Rihanna calls Rachel Dolezal ''a bit of a hero'' in Vanity Fair interview


(MENAFN- The Peninsula)

When it was revealed over the summer that Rachel Dolezal president of an NAACP chapter in Spokane Washington was white her unusual story caught the nation's attention.

Could Dolezal a Howard University graduate and civil-rights activist properly claim to be black even though she is Caucasian? Was she "transracial" - properly compared to Caitlyn Jenner? This was fodder for many a think piece.

"Rachel Dolezal is not black - by lineage or lifelong experience - yet I find her deceptions less troubling than the vexed criteria being used to exclude her" Jelani Cobb wrote in the New Yorker. "If blackness is simply a matter of a preponderance of African ancestry then we should set about the task of excising a great deal of the canon of black history up to and including the current president."

But now Dolezal has found an unlikely defender: pop star Rihanna who in a Vanity Fair cover story praised the woman who eventually resigned from the NAACP.

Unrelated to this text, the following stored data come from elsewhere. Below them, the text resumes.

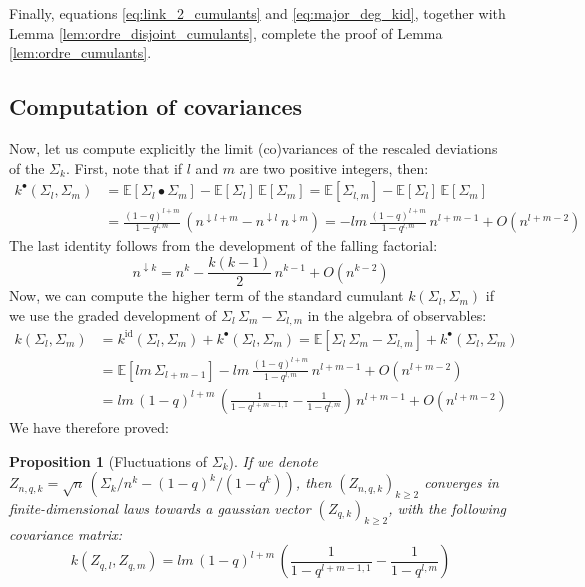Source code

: \documentclass[10pt]{amsart}
\newtheorem{proposition}[theorem]{Proposition}
\theoremstyle{remark}
\newcommand{\esper}{\mathbb{E}}
\begin{document}
Finally, equations \eqref{eq:link_2_cumulants} and \eqref{eq:major_deg_kid}, together with Lemma \ref{lem:ordre_disjoint_cumulants}, complete the proof of Lemma \ref{lem:ordre_cumulants}.
\bigskip



\subsection{Computation of covariances} Now, let us compute explicitly the limit (co)variances of the rescaled deviations of the $\varSigma_k$. First, note that if $l$ and $m$ are two positive integers, then:
\begin{align*}
k^\bullet(\varSigma_l,\varSigma_m)&=\esper[\varSigma_l \bullet \varSigma_m] - \esper[\varSigma_l]\,\esper[\varSigma_m] = \esper[\varSigma_{l,m}] - \esper[\varSigma_l]\,\esper[\varSigma_m]\\
&= \frac{(1-q)^{l+m}}{1-q^{l,m}}\,\left(n^{\downarrow l+m} - n^{\downarrow l}\,n^{\downarrow m}\right)=-lm\,\frac{(1-q)^{l+m}}{1-q^{l,m}}\,n^{l+m-1}+ O(n^{l+m-2})\end{align*}
The last identity follows from the development of the falling factorial:
$$n^{\downarrow k} =n^k- \frac{k(k-1)}{2}\,n^{k-1}+O(n^{k-2})$$
Now, we can compute the higher term of the standard cumulant $k(\varSigma_l,\varSigma_m)$ if we use the graded development of $\varSigma_l\,\varSigma_m-\varSigma_{l,m}$ in the algebra of observables:
\begin{align*}k(\varSigma_l,\varSigma_m)&=k^{\mathrm{id}}(\varSigma_l,\varSigma_m)+k^\bullet(\varSigma_l,\varSigma_m)=\esper[\varSigma_{l}\,\varSigma_{m}-\varSigma_{l,m}]+k^\bullet(\varSigma_l,\varSigma_m)\\
&=\esper[lm\,\varSigma_{l+m-1}]-lm\,\frac{(1-q)^{l+m}}{1-q^{l,m}}\,n^{l+m-1}+ O(n^{l+m-2})\\
&=lm\,(1-q)^{l+m}\,\left(\frac{1}{1-q^{l+m-1,1}} - \frac{1}{1-q^{l,m}}\right)\,n^{l+m-1}+ O(n^{l+m-2})
\end{align*}
We have therefore proved:
\begin{proposition}[Fluctuations of $\varSigma_k$]\label{PropFluctuationsCharacters}
If we denote $Z_{n,q,k}=\sqrt{n}\,(\varSigma_k/n^k - (1-q)^k/(1-q^k))$, then $(Z_{n,q,k})_{k \geq 2}$ converges in finite-dimensional laws towards a gaussian vector $(Z_{q,k})_{k \geq 2}$, with the following covariance matrix:
$$k(Z_{q,l},Z_{q,m})=lm\,(1-q)^{l+m}\,\left(\frac{1}{1-q^{l+m-1,1}} - \frac{1}{1-q^{l,m}}\right)$$
\end{proposition}
\end{document}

"I think she was a bit of a hero because she kind of flipped on society a little bit" Rihanna said. "Is it such a horrible thing that she pretended to be black? Black is a great thing and I think she legit changed people's perspective a bit and woke people up."

The singer was promptly pilloried by many on Twitter.

"Rihanna called Rachel Dolezal a hero" one wrote. "I'm assuming she meant the sandwich?"

Dolezal most recently in the news when TMZ reported she is pregnant told Vanity Fair over the summer that her identity is "not a costume."

"I don't know spiritually and metaphysically how this goes but I do know that from my earliest memories I have awareness and connection with the black experience and that's never left me" she said. "It's not something that I can put on and take off anymore. Like I said I've had my years of confusion and wondering who I really (was) and why and how do I live my life and make sense of it all but I'm not confused about that any longer. I think the world might be - but I'm not."